Sejak beberapa tahun terakhir, Tiongkok mulai dihinggapi kelebihan pasokan
infrastruktur dan properti. Belanja infrastruktur yang sebelumnya mencapai
8-9 persen terhadap PDB kini mulai berkurang banyak.
Akibatnya, Tiongkok
seperti kekurangan daya dorong pertumbuhan ekonomi. Itulah sebabnya,
pertumbuhan ekonomi tahun ini diperkirakan bakal rendah. Melandainya
pertumbuhan ekonomi Tiongkok akan memberikan dampak ke seluruh dunia karena
mereka merupakan kekuatan ekonomi nomor dua di dunia setelah AS.
Janet Yellen pun mulai
berhati-hati dalam mengelola kebijakan suku bunganya. Fed rate yang dinaikkan
dari 0,25 persen menjadi 0,5 persen pada pertengahan Desember 2015 tidak jadi
dinaikkan. Bahkan, Yellen mengisyaratkan suku bunga Fed hanya akan naik dua
kali selama 2016 dari rencana semula empat kali.
Selain faktor kinerja
perekonomian Tiongkok, Yellen juga belum puas dengan data inflasi. Inflasi AS
saat ini cuma 1,2 persen, atau masih di bawah target 2 persen. Mantan Kepala
The Fed Ben S Bernanke menulis (”The Courage to Act: A Memoir of A Crisis and
Its Aftermath”, 2015) bahwa inflasi AS yang terlalu rendah itu berdampak sama
buruknya dengan inflasi tinggi. Dengan kata lain, AS kini sedang ”rindu
inflasi”, butuh inflasi yang lebih tinggi.
Dalam batas tertentu
(2 persen), inflasi diperlukan untuk memberikan insentif terhadap dunia
usaha. Selanjutnya, hal ini juga akan memberikan insentif bagi pekerja untuk
menerima gaji atau upah yang lebih tinggi. Bayangkan jika harga produk, gaji,
dan upah dari tahun ke tahun stagnan, hal ini tidak memberikan semangat
bekerja yang lebih tinggi. Itulah sebabnya, The Fed akhirnya memilih untuk
tidak menaikkan suku bunganya pada pertemuan pekan lalu.
Belanja infrastruktur
Kebijakan suku bunga
AS tetap rendah memberikan ruang bagi penurunan suku bunga di Indonesia.

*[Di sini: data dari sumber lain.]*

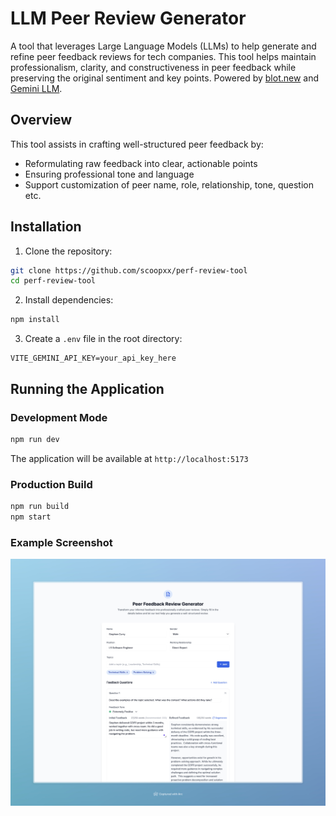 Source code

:# LLM Peer Review Generator

A tool that leverages Large Language Models (LLMs) to help generate and refine peer feedback reviews for tech companies. This tool helps maintain professionalism, clarity, and constructiveness in peer feedback while preserving the original sentiment and key points.
Powered by [blot.new](https://bolt.new/) and [Gemini LLM](https://gemini.google.com/app).

## Overview

This tool assists in crafting well-structured peer feedback by:
- Reformulating raw feedback into clear, actionable points
- Ensuring professional tone and language
- Support customization of peer name, role, relationship, tone, question etc.


## Installation

1. Clone the repository:
```bash
git clone https://github.com/scoopxx/perf-review-tool
cd perf-review-tool
```

2. Install dependencies:
```bash
npm install
```

3. Create a `.env` file in the root directory:
```env
VITE_GEMINI_API_KEY=your_api_key_here
```

## Running the Application

### Development Mode
```bash
npm run dev
```
The application will be available at `http://localhost:5173`

### Production Build
```bash
npm run build
npm start
```

### Example Screenshot
![Example Screenshot](assets/screenshot_vite.jpeg)
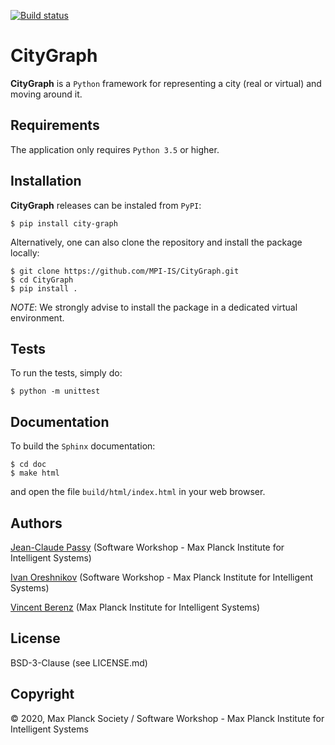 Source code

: [![Build status](https://raw.githubusercontent.com/MPI-IS-BambooAgent/sw_badges/master/badges/plans/citygraph/tag.svg?sanitize=true)](https://atlas.is.localnet/bamboo/browse/BAMEI-CIT7/latest/)

CityGraph
=========

**CityGraph** is a `Python` framework for representing a city (real or virtual) and moving around it.

Requirements
------------

The application only requires `Python 3.5` or higher.

Installation
------------

**CityGraph** releases can be instaled from `PyPI`:

```
$ pip install city-graph
```

Alternatively, one can also clone the repository and install the package locally:

```
$ git clone https://github.com/MPI-IS/CityGraph.git
$ cd CityGraph
$ pip install .
```

*NOTE*: We strongly advise to install the package in a dedicated virtual environment.

Tests
-----

To run the tests, simply do:

```
$ python -m unittest
```

Documentation
-------------

To build the `Sphinx` documentation:

```
$ cd doc
$ make html
```
and open the file `build/html/index.html` in your web browser.

Authors
-------

[Jean-Claude Passy](https://github.com/jcpassy)
(Software Workshop - Max Planck Institute for Intelligent Systems)

[Ivan Oreshnikov](https://github.com/ioreshnikov)
(Software Workshop - Max Planck Institute for Intelligent Systems)

[Vincent Berenz](https://github.com/vincentberenz)
(Max Planck Institute for Intelligent Systems)

License
-------

BSD-3-Clause (see LICENSE.md)

Copyright
---------
© 2020, Max Planck Society / Software Workshop - Max Planck Institute for Intelligent Systems
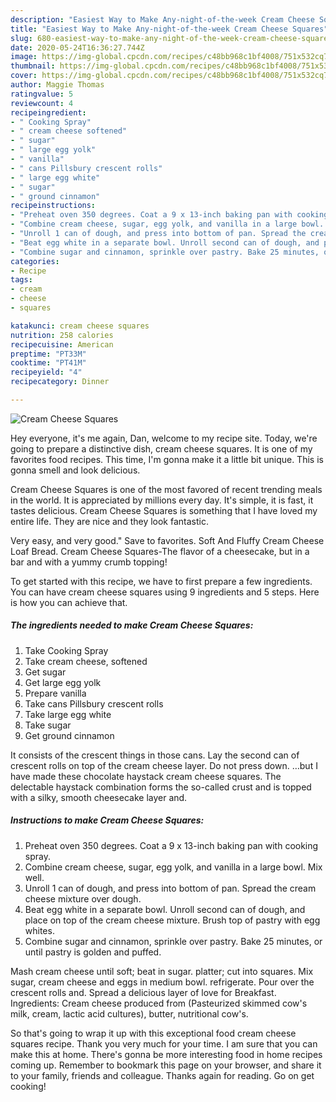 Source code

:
 ```yaml
---
description: "Easiest Way to Make Any-night-of-the-week Cream Cheese Squares"
title: "Easiest Way to Make Any-night-of-the-week Cream Cheese Squares"
slug: 680-easiest-way-to-make-any-night-of-the-week-cream-cheese-squares
date: 2020-05-24T16:36:27.744Z
image: https://img-global.cpcdn.com/recipes/c48bb968c1bf4008/751x532cq70/cream-cheese-squares-recipe-main-photo.jpg
thumbnail: https://img-global.cpcdn.com/recipes/c48bb968c1bf4008/751x532cq70/cream-cheese-squares-recipe-main-photo.jpg
cover: https://img-global.cpcdn.com/recipes/c48bb968c1bf4008/751x532cq70/cream-cheese-squares-recipe-main-photo.jpg
author: Maggie Thomas
ratingvalue: 5
reviewcount: 4
recipeingredient:
- " Cooking Spray"
- " cream cheese softened"
- " sugar"
- " large egg yolk"
- " vanilla"
- " cans Pillsbury crescent rolls"
- " large egg white"
- " sugar"
- " ground cinnamon"
recipeinstructions:
- "Preheat oven 350 degrees. Coat a 9 x 13-inch baking pan with cooking spray."
- "Combine cream cheese, sugar, egg yolk, and vanilla in a large bowl. Mix well."
- "Unroll 1 can of dough, and press into bottom of pan. Spread the cream cheese mixture over dough."
- "Beat egg white in a separate bowl. Unroll second can of dough, and place on top of the cream cheese mixture. Brush top of pastry with egg whites."
- "Combine sugar and cinnamon, sprinkle over pastry. Bake 25 minutes, or until pastry is golden and puffed."
categories:
- Recipe
tags:
- cream
- cheese
- squares

katakunci: cream cheese squares 
nutrition: 258 calories
recipecuisine: American
preptime: "PT33M"
cooktime: "PT41M"
recipeyield: "4"
recipecategory: Dinner

---
```



![Cream Cheese Squares](https://img-global.cpcdn.com/recipes/c48bb968c1bf4008/751x532cq70/cream-cheese-squares-recipe-main-photo.jpg)

Hey everyone, it's me again, Dan, welcome to my recipe site. Today, we're going to prepare a distinctive dish, cream cheese squares. It is one of my favorites food recipes. This time, I'm gonna make it a little bit unique. This is gonna smell and look delicious.

Cream Cheese Squares is one of the most favored of recent trending meals in the world. It is appreciated by millions every day. It's simple, it is fast, it tastes delicious. Cream Cheese Squares is something that I have loved my entire life. They are nice and they look fantastic.

Very easy, and very good.&#34; Save to favorites. Soft And Fluffy Cream Cheese Loaf Bread. Cream Cheese Squares-The flavor of a cheesecake, but in a bar and with a yummy crumb topping!


To get started with this recipe, we have to first prepare a few ingredients. You can have cream cheese squares using 9 ingredients and 5 steps. Here is how you can achieve that.

<!--inarticleads1-->

##### The ingredients needed to make Cream Cheese Squares:

1. Take  Cooking Spray
1. Take  cream cheese, softened
1. Get  sugar
1. Get  large egg yolk
1. Prepare  vanilla
1. Take  cans Pillsbury crescent rolls
1. Take  large egg white
1. Take  sugar
1. Get  ground cinnamon


It consists of the crescent things in those cans. Lay the second can of crescent rolls on top of the cream cheese layer. Do not press down. …but I have made these chocolate haystack cream cheese squares. The delectable haystack combination forms the so-called crust and is topped with a silky, smooth cheesecake layer and. 

<!--inarticleads2-->

##### Instructions to make Cream Cheese Squares:

1. Preheat oven 350 degrees. Coat a 9 x 13-inch baking pan with cooking spray.
1. Combine cream cheese, sugar, egg yolk, and vanilla in a large bowl. Mix well.
1. Unroll 1 can of dough, and press into bottom of pan. Spread the cream cheese mixture over dough.
1. Beat egg white in a separate bowl. Unroll second can of dough, and place on top of the cream cheese mixture. Brush top of pastry with egg whites.
1. Combine sugar and cinnamon, sprinkle over pastry. Bake 25 minutes, or until pastry is golden and puffed.


Mash cream cheese until soft; beat in sugar. platter; cut into squares. Mix sugar, cream cheese and eggs in medium bowl. refrigerate. Pour over the crescent rolls and. Spread a delicious layer of love for Breakfast. Ingredients: Cream cheese produced from (Pasteurized skimmed cow&#39;s milk, cream, lactic acid cultures), butter, nutritional cow&#39;s. 

So that's going to wrap it up with this exceptional food cream cheese squares recipe. Thank you very much for your time. I am sure that you can make this at home. There's gonna be more interesting food in home recipes coming up. Remember to bookmark this page on your browser, and share it to your family, friends and colleague. Thanks again for reading. Go on get cooking!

Karena itu, Bank Indonesia berani menurunkan suku bunga acuannya menjadi 6,75
persen. Berarti dalam tiga bulan pertama 2016, BI telah menurunkan suku bunga
hingga 0,75 persen. Selain faktor The Fed, BI juga mendapat insentif dari
derasnya modal asing ke Indonesia hingga Rp 46 triliun dalam 2,5 bulan
pertama 2016. Inilah alasan rupiah menguat ke Rp 13.000-an per dollar AS, dan
cadangan devisa terus meningkat di atas 105 miliar dollar AS.
Meski demikian, IMF
menurunkan proyeksi pertumbuhan ekonomi Indonesia dari 5,3 persen menjadi 5,1
persen. Saya pikir IMF tetap melihat bahwa salah satu persoalan terbesar
Indonesia saat ini ada pada sisi fiskal. Kombinasi antara target pajak tinggi
yang sulit dicapai dan belum pastinya UU Amnesti Pajak menjadi salah satu
poin lemah yang mengurangi kredibilitas pemerintah untuk mencapai target
pertumbuhan ekonomi.
Kredibilitas
pemerintah tak cuma dipertaruhkan dalam menyusun target-target fiskal.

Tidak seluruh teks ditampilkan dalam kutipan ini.